[<prev] [next>] [<thread-prev] [thread-next>] [day] [month] [year] [list]
Message-ID: <b44f8fad-55ee-ff03-faf9-d8ef4b8f4ab8@gmail.com>
Date: Wed, 15 Nov 2017 11:15:30 +0800
From: "quan.xu04@...il.com" <quan.xu04@...il.com>
To: Ingo Molnar <mingo@...nel.org>
Cc: "linux-kernel@...r.kernel.org" <linux-kernel@...r.kernel.org>,
kvm <kvm@...r.kernel.org>, Quan Xu <quan.xu0@...il.com>
Subject: Re: [PATCH RFC v3 4/6] Documentation: Add three sysctls for smart
idle poll
On 2017年11月14日 15:44, Ingo Molnar wrote:
> * Quan Xu <quan.xu0@...il.com> wrote:
>
>>
>> On 2017/11/13 23:08, Ingo Molnar wrote:
>>> * Quan Xu <quan.xu04@...il.com> wrote:
>>>
>>>> From: Quan Xu <quan.xu0@...il.com>
>>>>
>>>> To reduce the cost of poll, we introduce three sysctl to control the
>>>> poll time when running as a virtual machine with paravirt.
>>>>
>>>> Signed-off-by: Yang Zhang <yang.zhang.wz@...il.com>
>>>> Signed-off-by: Quan Xu <quan.xu0@...il.com>
>>>> ---
>>>> Documentation/sysctl/kernel.txt | 35 +++++++++++++++++++++++++++++++++++
>>>> arch/x86/kernel/paravirt.c | 4 ++++
>>>> include/linux/kernel.h | 6 ++++++
>>>> kernel/sysctl.c | 34 ++++++++++++++++++++++++++++++++++
>>>> 4 files changed, 79 insertions(+), 0 deletions(-)
>>>>
>>>> diff --git a/Documentation/sysctl/kernel.txt b/Documentation/sysctl/kernel.txt
>>>> index 694968c..30c25fb 100644
>>>> --- a/Documentation/sysctl/kernel.txt
>>>> +++ b/Documentation/sysctl/kernel.txt
>>>> @@ -714,6 +714,41 @@ kernel tries to allocate a number starting from this one.
>>>> ==============================================================
>>>> +paravirt_poll_grow: (X86 only)
>>>> +
>>>> +Multiplied value to increase the poll time.

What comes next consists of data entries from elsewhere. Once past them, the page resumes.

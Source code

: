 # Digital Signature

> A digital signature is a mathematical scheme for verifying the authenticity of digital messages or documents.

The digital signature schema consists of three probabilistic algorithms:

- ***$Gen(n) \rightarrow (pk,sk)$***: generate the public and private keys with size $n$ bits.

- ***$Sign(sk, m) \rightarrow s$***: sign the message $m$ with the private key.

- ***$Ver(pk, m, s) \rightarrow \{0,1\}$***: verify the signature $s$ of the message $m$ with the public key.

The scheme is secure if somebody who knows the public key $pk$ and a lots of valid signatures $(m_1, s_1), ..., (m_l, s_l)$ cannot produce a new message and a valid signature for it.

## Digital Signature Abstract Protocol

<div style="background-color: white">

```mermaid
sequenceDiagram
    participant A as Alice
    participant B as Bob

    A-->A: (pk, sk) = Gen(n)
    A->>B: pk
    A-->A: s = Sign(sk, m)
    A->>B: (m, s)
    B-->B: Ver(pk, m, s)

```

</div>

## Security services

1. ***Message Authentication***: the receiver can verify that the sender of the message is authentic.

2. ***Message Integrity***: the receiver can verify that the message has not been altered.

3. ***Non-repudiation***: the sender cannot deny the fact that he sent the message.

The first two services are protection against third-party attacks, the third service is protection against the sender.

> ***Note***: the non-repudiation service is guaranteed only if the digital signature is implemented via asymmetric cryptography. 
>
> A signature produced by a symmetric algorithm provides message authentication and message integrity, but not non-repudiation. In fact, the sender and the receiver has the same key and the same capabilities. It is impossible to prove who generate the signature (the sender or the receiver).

This is expected to take
>>>> +effect only when running as a virtual machine with CONFIG_PARAVIRT
>>>> +enabled. This can't bring any benifit on bare mental even with
>>>> +CONFIG_PARAVIRT enabled.
>>>> +
>>>> +By default this value is 2. Possible values to set are in range {2..16}.
>>>> +
>>>> +==============================================================
>>>> +
>>>> +paravirt_poll_shrink: (X86 only)
>>>> +
>>>> +Divided value to reduce the poll time. This is expected to take effect
>>>> +only when running as a virtual machine with CONFIG_PARAVIRT enabled.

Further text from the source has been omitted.